#### [Task details]
Every record below, from first to last: print it exactly as shown.

Given entries below:

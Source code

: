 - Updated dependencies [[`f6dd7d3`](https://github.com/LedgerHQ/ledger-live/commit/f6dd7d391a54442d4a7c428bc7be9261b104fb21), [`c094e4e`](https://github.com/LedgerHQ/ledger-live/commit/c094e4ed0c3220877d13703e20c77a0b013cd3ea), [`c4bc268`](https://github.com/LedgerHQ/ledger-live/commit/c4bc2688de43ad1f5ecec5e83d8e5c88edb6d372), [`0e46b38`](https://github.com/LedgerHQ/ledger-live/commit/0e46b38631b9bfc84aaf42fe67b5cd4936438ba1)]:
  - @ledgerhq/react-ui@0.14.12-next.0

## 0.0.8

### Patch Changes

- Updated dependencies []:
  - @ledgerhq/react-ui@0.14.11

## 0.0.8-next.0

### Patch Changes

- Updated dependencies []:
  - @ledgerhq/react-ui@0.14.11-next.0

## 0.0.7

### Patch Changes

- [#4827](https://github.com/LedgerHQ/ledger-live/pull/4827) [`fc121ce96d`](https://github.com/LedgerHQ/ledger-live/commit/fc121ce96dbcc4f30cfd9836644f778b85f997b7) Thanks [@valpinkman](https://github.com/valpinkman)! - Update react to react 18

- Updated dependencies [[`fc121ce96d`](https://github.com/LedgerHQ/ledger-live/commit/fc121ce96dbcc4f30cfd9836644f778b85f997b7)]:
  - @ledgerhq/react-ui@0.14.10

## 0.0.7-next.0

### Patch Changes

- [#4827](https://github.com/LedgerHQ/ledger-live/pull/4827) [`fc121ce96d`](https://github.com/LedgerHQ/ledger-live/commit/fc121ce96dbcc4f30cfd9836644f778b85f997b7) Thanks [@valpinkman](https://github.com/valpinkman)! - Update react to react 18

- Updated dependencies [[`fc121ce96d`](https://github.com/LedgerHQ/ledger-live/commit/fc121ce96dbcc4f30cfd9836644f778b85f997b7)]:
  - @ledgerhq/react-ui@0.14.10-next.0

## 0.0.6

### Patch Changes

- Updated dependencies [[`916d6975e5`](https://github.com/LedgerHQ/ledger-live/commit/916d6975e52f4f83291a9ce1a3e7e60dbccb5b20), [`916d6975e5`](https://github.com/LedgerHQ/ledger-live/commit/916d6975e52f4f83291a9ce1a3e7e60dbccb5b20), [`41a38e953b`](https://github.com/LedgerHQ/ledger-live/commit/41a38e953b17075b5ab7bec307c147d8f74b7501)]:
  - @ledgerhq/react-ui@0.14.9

End of Given entries.

#### [Task solution]
Source code

: - Updated dependencies [[`f6dd7d3`](https://github.com/LedgerHQ/ledger-live/commit/f6dd7d391a54442d4a7c428bc7be9261b104fb21), [`c094e4e`](https://github.com/LedgerHQ/ledger-live/commit/c094e4ed0c3220877d13703e20c77a0b013cd3ea), [`c4bc268`](https://github.com/LedgerHQ/ledger-live/commit/c4bc2688de43ad1f5ecec5e83d8e5c88edb6d372), [`0e46b38`](https://github.com/LedgerHQ/ledger-live/commit/0e46b38631b9bfc84aaf42fe67b5cd4936438ba1)]:
  - @ledgerhq/react-ui@0.14.12-next.0

## 0.0.8

### Patch Changes

- Updated dependencies []:
  - @ledgerhq/react-ui@0.14.11

## 0.0.8-next.0

### Patch Changes

- Updated dependencies []:
  - @ledgerhq/react-ui@0.14.11-next.0

## 0.0.7

### Patch Changes

- [#4827](https://github.com/LedgerHQ/ledger-live/pull/4827) [`fc121ce96d`](https://github.com/LedgerHQ/ledger-live/commit/fc121ce96dbcc4f30cfd9836644f778b85f997b7) Thanks [@valpinkman](https://github.com/valpinkman)! - Update react to react 18

- Updated dependencies [[`fc121ce96d`](https://github.com/LedgerHQ/ledger-live/commit/fc121ce96dbcc4f30cfd9836644f778b85f997b7)]:
  - @ledgerhq/react-ui@0.14.10

## 0.0.7-next.0

### Patch Changes

- [#4827](https://github.com/LedgerHQ/ledger-live/pull/4827) [`fc121ce96d`](https://github.com/LedgerHQ/ledger-live/commit/fc121ce96dbcc4f30cfd9836644f778b85f997b7) Thanks [@valpinkman](https://github.com/valpinkman)! - Update react to react 18

- Updated dependencies [[`fc121ce96d`](https://github.com/LedgerHQ/ledger-live/commit/fc121ce96dbcc4f30cfd9836644f778b85f997b7)]:
  - @ledgerhq/react-ui@0.14.10-next.0

## 0.0.6

### Patch Changes

- Updated dependencies [[`916d6975e5`](https://github.com/LedgerHQ/ledger-live/commit/916d6975e52f4f83291a9ce1a3e7e60dbccb5b20), [`916d6975e5`](https://github.com/LedgerHQ/ledger-live/commit/916d6975e52f4f83291a9ce1a3e7e60dbccb5b20), [`41a38e953b`](https://github.com/LedgerHQ/ledger-live/commit/41a38e953b17075b5ab7bec307c147d8f74b7501)]:
  - @ledgerhq/react-ui@0.14.9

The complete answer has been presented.